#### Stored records
-- Opening Marker --

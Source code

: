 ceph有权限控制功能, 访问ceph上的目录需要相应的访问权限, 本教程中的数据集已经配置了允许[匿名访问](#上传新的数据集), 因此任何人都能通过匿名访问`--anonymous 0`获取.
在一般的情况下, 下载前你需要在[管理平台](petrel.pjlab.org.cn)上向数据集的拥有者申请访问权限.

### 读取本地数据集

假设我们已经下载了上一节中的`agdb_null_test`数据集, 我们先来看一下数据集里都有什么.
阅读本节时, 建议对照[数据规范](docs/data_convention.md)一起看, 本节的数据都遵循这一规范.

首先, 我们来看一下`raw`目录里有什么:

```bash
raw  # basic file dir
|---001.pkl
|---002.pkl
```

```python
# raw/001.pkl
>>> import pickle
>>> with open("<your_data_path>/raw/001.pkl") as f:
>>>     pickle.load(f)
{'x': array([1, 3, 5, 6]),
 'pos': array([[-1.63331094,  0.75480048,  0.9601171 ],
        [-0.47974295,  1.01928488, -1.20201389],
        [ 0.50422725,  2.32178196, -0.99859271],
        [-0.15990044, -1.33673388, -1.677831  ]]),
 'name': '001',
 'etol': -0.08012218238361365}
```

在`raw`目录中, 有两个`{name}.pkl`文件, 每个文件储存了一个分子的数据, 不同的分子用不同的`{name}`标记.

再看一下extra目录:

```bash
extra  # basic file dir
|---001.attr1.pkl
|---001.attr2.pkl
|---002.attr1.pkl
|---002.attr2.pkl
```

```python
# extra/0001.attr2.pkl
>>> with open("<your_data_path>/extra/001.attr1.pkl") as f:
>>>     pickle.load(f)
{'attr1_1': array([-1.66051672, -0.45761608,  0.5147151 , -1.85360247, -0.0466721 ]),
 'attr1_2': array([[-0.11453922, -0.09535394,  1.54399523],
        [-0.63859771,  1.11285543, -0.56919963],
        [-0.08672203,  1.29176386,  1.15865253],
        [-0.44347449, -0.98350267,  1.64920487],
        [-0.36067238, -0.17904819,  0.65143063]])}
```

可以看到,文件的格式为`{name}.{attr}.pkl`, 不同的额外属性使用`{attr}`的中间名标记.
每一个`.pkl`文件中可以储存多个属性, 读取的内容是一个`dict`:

-- Closing Marker --

#### Your task
Could the data above be returned exactly as it stands?

#### Task response
Source code

: ceph有权限控制功能, 访问ceph上的目录需要相应的访问权限, 本教程中的数据集已经配置了允许[匿名访问](#上传新的数据集), 因此任何人都能通过匿名访问`--anonymous 0`获取.
在一般的情况下, 下载前你需要在[管理平台](petrel.pjlab.org.cn)上向数据集的拥有者申请访问权限.

### 读取本地数据集

假设我们已经下载了上一节中的`agdb_null_test`数据集, 我们先来看一下数据集里都有什么.
阅读本节时, 建议对照[数据规范](docs/data_convention.md)一起看, 本节的数据都遵循这一规范.

首先, 我们来看一下`raw`目录里有什么:

```bash
raw  # basic file dir
|---001.pkl
|---002.pkl
```

```python
# raw/001.pkl
>>> import pickle
>>> with open("<your_data_path>/raw/001.pkl") as f:
>>>     pickle.load(f)
{'x': array([1, 3, 5, 6]),
 'pos': array([[-1.63331094,  0.75480048,  0.9601171 ],
        [-0.47974295,  1.01928488, -1.20201389],
        [ 0.50422725,  2.32178196, -0.99859271],
        [-0.15990044, -1.33673388, -1.677831  ]]),
 'name': '001',
 'etol': -0.08012218238361365}
```

在`raw`目录中, 有两个`{name}.pkl`文件, 每个文件储存了一个分子的数据, 不同的分子用不同的`{name}`标记.

再看一下extra目录:

```bash
extra  # basic file dir
|---001.attr1.pkl
|---001.attr2.pkl
|---002.attr1.pkl
|---002.attr2.pkl
```

```python
# extra/0001.attr2.pkl
>>> with open("<your_data_path>/extra/001.attr1.pkl") as f:
>>>     pickle.load(f)
{'attr1_1': array([-1.66051672, -0.45761608,  0.5147151 , -1.85360247, -0.0466721 ]),
 'attr1_2': array([[-0.11453922, -0.09535394,  1.54399523],
        [-0.63859771,  1.11285543, -0.56919963],
        [-0.08672203,  1.29176386,  1.15865253],
        [-0.44347449, -0.98350267,  1.64920487],
        [-0.36067238, -0.17904819,  0.65143063]])}
```

可以看到,文件的格式为`{name}.{attr}.pkl`, 不同的额外属性使用`{attr}`的中间名标记.
每一个`.pkl`文件中可以储存多个属性, 读取的内容是一个`dict`:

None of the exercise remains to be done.